Feeling the burn? Find fast relief from gastric upsets with these top poses
Yogi David Olton reveals his yoga postures to help fight indigestion.
Wind relieving posture
Lie on your back with your left leg straight and place your right knee towards the chest with hands clasped around shin.
Inhale deeply filling your lungs.
Hold the breath and lift the head and shoulders bringing your nose to your knee.
Hold your breath retaining the position for a few seconds.
Exhale and slowly lower back to the original position.
Repeat three times on the right leg and three times with the left.
Lie on your back with your knee bent and together above hips.
Place arms by the side shoulder height and palms face upwards.
The back of the head should be resting on the mat with chin in alignment with the chest so the neck is long.
Inhale deeply, and on the exhale float the knees towards the right elbow, place right hand on outside of left knee and turn chin towards left shoulder.
Hold for 5 deep breaths. Inhale head to centre first, release right hand and bring knees back to centre above hips.
Repeat exercise three times on each side.
Sit upright with the legs together with feet flexed.
Feel the sitbones, (the two boney parts of your bum) pressing down into the mat.
Inhale, lifting out from the hips and raise the arms alongside your ears.
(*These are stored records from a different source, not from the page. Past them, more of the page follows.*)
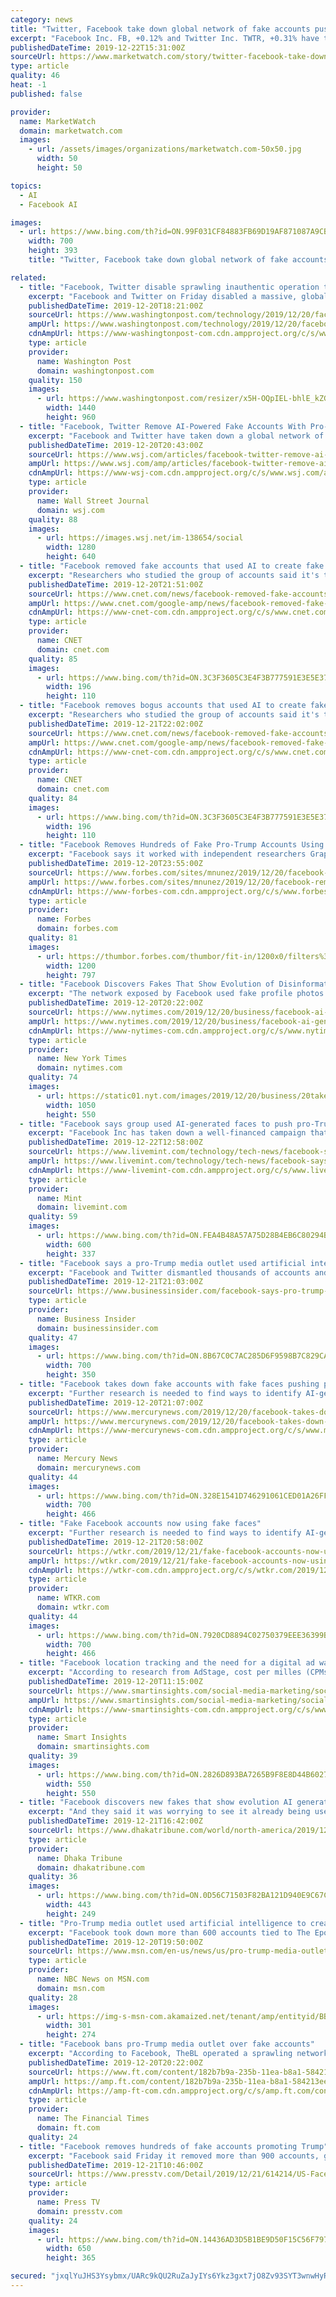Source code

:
 ```yaml
---
category: news
title: "Twitter, Facebook take down global network of fake accounts pushing pro-Trump messages"
excerpt: "Facebook Inc. FB, +0.12% and Twitter Inc. TWTR, +0.31% have taken down a global network of fake accounts used in a coordinated campaign to push pro-Trump political messages, including some that used artificial intelligence tools to try to mask the behavior, the companies and outside research firms they worked with said. President Donald Trump ..."
publishedDateTime: 2019-12-22T15:31:00Z
sourceUrl: https://www.marketwatch.com/story/twitter-facebook-take-down-global-network-of-fake-accounts-pushing-pro-trump-messages-2019-12-22?link=MW_latest_news
type: article
quality: 46
heat: -1
published: false

provider:
  name: MarketWatch
  domain: marketwatch.com
  images:
    - url: /assets/images/organizations/marketwatch.com-50x50.jpg
      width: 50
      height: 50

topics:
  - AI
  - Facebook AI

images:
  - url: https://www.bing.com/th?id=ON.99F031CF84883FB69D19AF871087A9CB
    width: 700
    height: 393
    title: "Twitter, Facebook take down global network of fake accounts pushing pro-Trump messages"

related:
  - title: "Facebook, Twitter disable sprawling inauthentic operation that used AI to make fake faces"
    excerpt: "Facebook and Twitter on Friday disabled a massive, global network of fake accounts that pushed pro-Trump messages and covered its tracks using inauthentic photos generated with the aid of artificial intelligence. The use of AI to trick social-media ..."
    publishedDateTime: 2019-12-20T18:21:00Z
    sourceUrl: https://www.washingtonpost.com/technology/2019/12/20/facebook-twitter-disable-sprawling-inauthentic-operation-that-used-ai-make-fake-faces/
    ampUrl: https://www.washingtonpost.com/technology/2019/12/20/facebook-twitter-disable-sprawling-inauthentic-operation-that-used-ai-make-fake-faces/?outputType=amp
    cdnAmpUrl: https://www-washingtonpost-com.cdn.ampproject.org/c/s/www.washingtonpost.com/technology/2019/12/20/facebook-twitter-disable-sprawling-inauthentic-operation-that-used-ai-make-fake-faces/?outputType=amp
    type: article
    provider:
      name: Washington Post
      domain: washingtonpost.com
    quality: 150
    images:
      - url: https://www.washingtonpost.com/resizer/x5H-OQpIEL-bhlE_kZGB-KLLQE8=/1440x0/smart/arc-anglerfish-washpost-prod-washpost.s3.amazonaws.com/public/M5QPN6BCZMI6VMBU3Z64FNIZTM.jpg
        width: 1440
        height: 960
  - title: "Facebook, Twitter Remove AI-Powered Fake Accounts With Pro-Trump Messages"
    excerpt: "Facebook and Twitter have taken down a global network of fake accounts used in a coordinated campaign to push pro-Trump political messages, including some that used artificial intelligence tools to try to mask the behavior,"
    publishedDateTime: 2019-12-20T20:43:00Z
    sourceUrl: https://www.wsj.com/articles/facebook-twitter-remove-ai-powered-fake-accounts-with-pro-trump-messages-11576873453
    ampUrl: https://www.wsj.com/amp/articles/facebook-twitter-remove-ai-powered-fake-accounts-with-pro-trump-messages-11576873453
    cdnAmpUrl: https://www-wsj-com.cdn.ampproject.org/c/s/www.wsj.com/amp/articles/facebook-twitter-remove-ai-powered-fake-accounts-with-pro-trump-messages-11576873453
    type: article
    provider:
      name: Wall Street Journal
      domain: wsj.com
    quality: 88
    images:
      - url: https://images.wsj.net/im-138654/social
        width: 1280
        height: 640
  - title: "Facebook removed fake accounts that used AI to create fake profile pictures"
    excerpt: "Researchers who studied the group of accounts said it's the first time they've seen AI-generated images used at such a large scale, raising concerns about how the social network will tackle this problem ahead of the 2020 US presidential election. Facebook, which owns Instagram, also took down fake accounts from the photo-sharing service."
    publishedDateTime: 2019-12-20T21:51:00Z
    sourceUrl: https://www.cnet.com/news/facebook-removed-fake-accounts-that-used-ai-to-create-fake-profile-pictures/
    ampUrl: https://www.cnet.com/google-amp/news/facebook-removed-fake-accounts-that-used-ai-to-create-fake-profile-pictures/
    cdnAmpUrl: https://www-cnet-com.cdn.ampproject.org/c/s/www.cnet.com/google-amp/news/facebook-removed-fake-accounts-that-used-ai-to-create-fake-profile-pictures/
    type: article
    provider:
      name: CNET
      domain: cnet.com
    quality: 85
    images:
      - url: https://www.bing.com/th?id=ON.3C3F3605C3E4F3B777591E3E5E37C2AE
        width: 196
        height: 110
  - title: "Facebook removes bogus accounts that used AI to create fake profile pictures"
    excerpt: "Researchers who studied the group of accounts said it's the first time they've seen AI-generated images used on such a large scale, raising concerns about how the social network will tackle this problem ahead of the 2020 US presidential election. The company also took down fake accounts from the photo-sharing service Instagram, which it owns."
    publishedDateTime: 2019-12-21T22:02:00Z
    sourceUrl: https://www.cnet.com/news/facebook-removed-fake-accounts-that-used-ai-to-create-fake-profile-pictures/
    ampUrl: https://www.cnet.com/google-amp/news/facebook-removed-fake-accounts-that-used-ai-to-create-fake-profile-pictures/
    cdnAmpUrl: https://www-cnet-com.cdn.ampproject.org/c/s/www.cnet.com/google-amp/news/facebook-removed-fake-accounts-that-used-ai-to-create-fake-profile-pictures/
    type: article
    provider:
      name: CNET
      domain: cnet.com
    quality: 84
    images:
      - url: https://www.bing.com/th?id=ON.3C3F3605C3E4F3B777591E3E5E37C2AE
        width: 196
        height: 110
  - title: "Facebook Removes Hundreds of Fake Pro-Trump Accounts Using AI-Generated Profile Photos"
    excerpt: "Facebook says it worked with independent researchers Graphika and the Atlantic Council’s Digital Forensic Research Lab (DFRLab) before taking action against ... Friday that outlined their discoveries — most notably that the network was using artificial intelligence to generate fake profile photos. The network banned by Facebook used fake ..."
    publishedDateTime: 2019-12-20T23:55:00Z
    sourceUrl: https://www.forbes.com/sites/mnunez/2019/12/20/facebook-removes-hundreds-of-fake-pro-trump-accounts-using-ai-generated-profile-photos/
    ampUrl: https://www.forbes.com/sites/mnunez/2019/12/20/facebook-removes-hundreds-of-fake-pro-trump-accounts-using-ai-generated-profile-photos/amp/
    cdnAmpUrl: https://www-forbes-com.cdn.ampproject.org/c/s/www.forbes.com/sites/mnunez/2019/12/20/facebook-removes-hundreds-of-fake-pro-trump-accounts-using-ai-generated-profile-photos/amp/
    type: article
    provider:
      name: Forbes
      domain: forbes.com
    quality: 81
    images:
      - url: https://thumbor.forbes.com/thumbor/fit-in/1200x0/filters%3Aformat%28jpg%29/https%3A%2F%2Fspecials-images.forbesimg.com%2Fimageserve%2F939701722%2F0x0.jpg
        width: 1200
        height: 797
  - title: "Facebook Discovers Fakes That Show Evolution of Disinformation"
    excerpt: "The network exposed by Facebook used fake profile photos generated with artificial intelligence.Credit...Graphika/The Atlantic Council’s Digital Forensic Research Lab Facebook said on Friday that it had removed hundreds of accounts with ties to the Epoch Media Group, parent company of the Falun Gong-related publication and conservative news ..."
    publishedDateTime: 2019-12-20T20:22:00Z
    sourceUrl: https://www.nytimes.com/2019/12/20/business/facebook-ai-generated-profiles.html
    ampUrl: https://www.nytimes.com/2019/12/20/business/facebook-ai-generated-profiles.amp.html
    cdnAmpUrl: https://www-nytimes-com.cdn.ampproject.org/c/s/www.nytimes.com/2019/12/20/business/facebook-ai-generated-profiles.amp.html
    type: article
    provider:
      name: New York Times
      domain: nytimes.com
    quality: 74
    images:
      - url: https://static01.nyt.com/images/2019/12/20/business/20takedown3/merlin_166226280_01e1cbc9-c350-4082-8c26-13e406edc001-facebookJumbo.jpg
        width: 1050
        height: 550
  - title: "Facebook says group used AI-generated faces to push pro-Trump messages"
    excerpt: "Facebook Inc has taken down a well-financed campaign that used dozens of artificially generated faces to spread pro-Trump and anti-Chinese government messages, the company and outside researchers said on Friday. Researchers from New York-based Graphika and the Digitial Forensics Research Lab, an arm of the Washington-based Atlantic Council ..."
    publishedDateTime: 2019-12-22T12:58:00Z
    sourceUrl: https://www.livemint.com/technology/tech-news/facebook-says-group-used-ai-generated-faces-to-push-pro-trump-messages-11577018518743.html
    ampUrl: https://www.livemint.com/technology/tech-news/facebook-says-group-used-ai-generated-faces-to-push-pro-trump-messages/amp-11577018518743.html
    cdnAmpUrl: https://www-livemint-com.cdn.ampproject.org/c/s/www.livemint.com/technology/tech-news/facebook-says-group-used-ai-generated-faces-to-push-pro-trump-messages/amp-11577018518743.html
    type: article
    provider:
      name: Mint
      domain: livemint.com
    quality: 59
    images:
      - url: https://www.bing.com/th?id=ON.FEA4B48A57A75D28B4EB6C80294BA8A6
        width: 600
        height: 337
  - title: "Facebook says a pro-Trump media outlet used artificial intelligence to create fake people and push conspiracies"
    excerpt: "Facebook and Twitter dismantled thousands of accounts and pages that were part of a global network seeking to push pro-Trump messaging."
    publishedDateTime: 2019-12-21T21:03:00Z
    sourceUrl: https://www.businessinsider.com/facebook-says-pro-trump-media-outlet-used-fake-profiles-2019-12
    type: article
    provider:
      name: Business Insider
      domain: businessinsider.com
    quality: 47
    images:
      - url: https://www.bing.com/th?id=ON.8B67C0C7AC285D6F9598B7C829CA375C
        width: 700
        height: 350
  - title: "Facebook takes down fake accounts with fake faces pushing politics"
    excerpt: "Further research is needed to find ways to identify AI-generated profile pictures reliably and at scale, so that platforms and researchers can automate their detection.” In all, Facebook said Friday, it had removed a network of 610 Facebook accounts, 89 pages, 90 groups, and 72 Instagram accounts. About 55 million accounts followed one or ..."
    publishedDateTime: 2019-12-20T21:07:00Z
    sourceUrl: https://www.mercurynews.com/2019/12/20/facebook-takes-down-fake-accounts-with-fake-faces-pushing-politics/
    ampUrl: https://www.mercurynews.com/2019/12/20/facebook-takes-down-fake-accounts-with-fake-faces-pushing-politics/amp/
    cdnAmpUrl: https://www-mercurynews-com.cdn.ampproject.org/c/s/www.mercurynews.com/2019/12/20/facebook-takes-down-fake-accounts-with-fake-faces-pushing-politics/amp/
    type: article
    provider:
      name: Mercury News
      domain: mercurynews.com
    quality: 44
    images:
      - url: https://www.bing.com/th?id=ON.328E1541D746291061CED01A26FFA669
        width: 700
        height: 466
  - title: "Fake Facebook accounts now using fake faces"
    excerpt: "Further research is needed to find ways to identify AI-generated profile pictures reliably and at scale, so that platforms and researchers can automate their detection.” In all, Facebook said Friday, it had removed a network of 610 Facebook accounts, 89 pages, 90 groups, and 72 Instagram accounts. About 55 million accounts followed one or ..."
    publishedDateTime: 2019-12-21T20:58:00Z
    sourceUrl: https://wtkr.com/2019/12/21/fake-facebook-accounts-now-using-fake-faces/
    ampUrl: https://wtkr.com/2019/12/21/fake-facebook-accounts-now-using-fake-faces/amp/
    cdnAmpUrl: https://wtkr-com.cdn.ampproject.org/c/s/wtkr.com/2019/12/21/fake-facebook-accounts-now-using-fake-faces/amp/
    type: article
    provider:
      name: WTKR.com
      domain: wtkr.com
    quality: 44
    images:
      - url: https://www.bing.com/th?id=ON.7920CD8894C02750379EEE36399BC359
        width: 700
        height: 466
  - title: "Facebook location tracking and the need for a digital ad watchdog – News roundup"
    excerpt: "According to research from AdStage, cost per milles (CPMs) on Facebook have grown 90% year-on-year ... Back in July, Instagram launched its anti-bullying tools, including a pop-up that provided a warning to users when its AI detects that a comment they are posting could be offensive. According to the platform, this prompt has seen some good ..."
    publishedDateTime: 2019-12-20T11:15:00Z
    sourceUrl: https://www.smartinsights.com/social-media-marketing/social-media-governance/news-roundup-20-december-2019/
    ampUrl: https://www.smartinsights.com/social-media-marketing/social-media-governance/news-roundup-20-december-2019/amp/
    cdnAmpUrl: https://www-smartinsights-com.cdn.ampproject.org/c/s/www.smartinsights.com/social-media-marketing/social-media-governance/news-roundup-20-december-2019/amp/
    type: article
    provider:
      name: Smart Insights
      domain: smartinsights.com
    quality: 39
    images:
      - url: https://www.bing.com/th?id=ON.2826D893BA7265B9F8E8D44B6027F527
        width: 550
        height: 550
  - title: "Facebook discovers new fakes that show evolution AI generated disinformation"
    excerpt: "And they said it was worrying to see it already being used in a coordinated effort on Facebook ... AI systems being created in labs at big tech companies like Google, the network of fake accounts showed \"an eerie, tech-enabled future of disinformation,\" said Graham Brookie, director of the Atlantic Council’s Digital Forensic Research Lab."
    publishedDateTime: 2019-12-21T16:42:00Z
    sourceUrl: https://www.dhakatribune.com/world/north-america/2019/12/21/facebook-discovers-new-fakes-that-show-evolution-ai-generated-disinformation
    type: article
    provider:
      name: Dhaka Tribune
      domain: dhakatribune.com
    quality: 36
    images:
      - url: https://www.bing.com/th?id=ON.0D56C71503F82BA121D940E9C67C7E34
        width: 443
        height: 249
  - title: "Pro-Trump media outlet used artificial intelligence to create fake people, Facebook says"
    excerpt: "Facebook took down more than 600 accounts tied to The Epoch Times, a media outlet that has spent heavily on digital ads to push pro-Trump conspiracy theories."
    publishedDateTime: 2019-12-20T19:50:00Z
    sourceUrl: https://www.msn.com/en-us/news/us/pro-trump-media-outlet-used-artificial-intelligence-to-create-fake-people-facebook-says/ar-BBYcYam
    type: article
    provider:
      name: NBC News on MSN.com
      domain: msn.com
    quality: 28
    images:
      - url: https://img-s-msn-com.akamaized.net/tenant/amp/entityid/BBYcP7a.img?h=274&amp;w=300&amp;m=6&amp;q=60&amp;o=f&amp;l=f&amp;x=184&amp;y=151
        width: 301
        height: 274
  - title: "Facebook bans pro-Trump media outlet over fake accounts"
    excerpt: "According to Facebook, TheBL operated a sprawling network of fake accounts, posing as Americans and generating unique profile photos using artificial intelligence ... and Atlantic Council's Digital Forensic Research Lab, said: “The strong focus on ..."
    publishedDateTime: 2019-12-20T20:22:00Z
    sourceUrl: https://www.ft.com/content/182b7b9a-235b-11ea-b8a1-584213ee7b2b
    ampUrl: https://amp.ft.com/content/182b7b9a-235b-11ea-b8a1-584213ee7b2b
    cdnAmpUrl: https://amp-ft-com.cdn.ampproject.org/c/s/amp.ft.com/content/182b7b9a-235b-11ea-b8a1-584213ee7b2b
    type: article
    provider:
      name: The Financial Times
      domain: ft.com
    quality: 24
  - title: "Facebook removes hundreds of fake accounts promoting Trump"
    excerpt: "Facebook said Friday it removed more than 900 accounts, groups, and pages on its own platform and Instagram for using fake accounts to mislead users, including with false profile photos generated by artificial intelligence ... Graphika and the Digitial Forensics Research Lab. The Epoch Times was founded in 2000 by John Tang and a group of ..."
    publishedDateTime: 2019-12-21T10:46:00Z
    sourceUrl: https://www.presstv.com/Detail/2019/12/21/614214/US-Facebook-removes-hundreds-fake-accounts-Trump
    type: article
    provider:
      name: Press TV
      domain: presstv.com
    quality: 24
    images:
      - url: https://www.bing.com/th?id=ON.14436AD3D5B1BE9D50F15C56F797C997
        width: 650
        height: 365

secured: "jxqlYuJHS3Ysybmx/UARc9kQU2RuZaJyIYs6Ykz3gxt7jO8Zv93SYT3wnwHyREgnBNn/iz5WBGd5Lfe/oA49zbA+fMHEPBlgVQ4yNT9Y4FeRvAtUhJTLvM9YvqeTirLD034JPmMv5aRPPhMT/N88vkCAQyQzO3GQKjaKdMt/+fLv/yMZYI62RbRIi0vftydAQqE85UeAgzhRgZSWhqj7ezbs+QxTQmCntc6pPXXmjrA+Fvq74knUpY5sMeM3pOjn+RgMnu4mR8jdN1U9rIt/4A==;2ZBeuh8NAje/HcV3VrQdmw=="
---
```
Exhale and fold from the hips and reach your hands around your feet, (you can use a towel if you cant reach ).
Extend your trunk along your legs and bend your elbows out to the sides as you pull on your feet.
Lower your head until your forehead rests on your shins.
Hold for about 20 seconds.
To come out, raise your head and release your hands. Keep your back straight raise your trunk and come back to the original position.
Ideally practice every day, or three-four times a week if time is tight. Begin with a few rounds of the sun salutations to warm and limber your body before moving into the aforementioned asanas. Remember a little goes a long way, so even 15 minutes a day should reap benefits.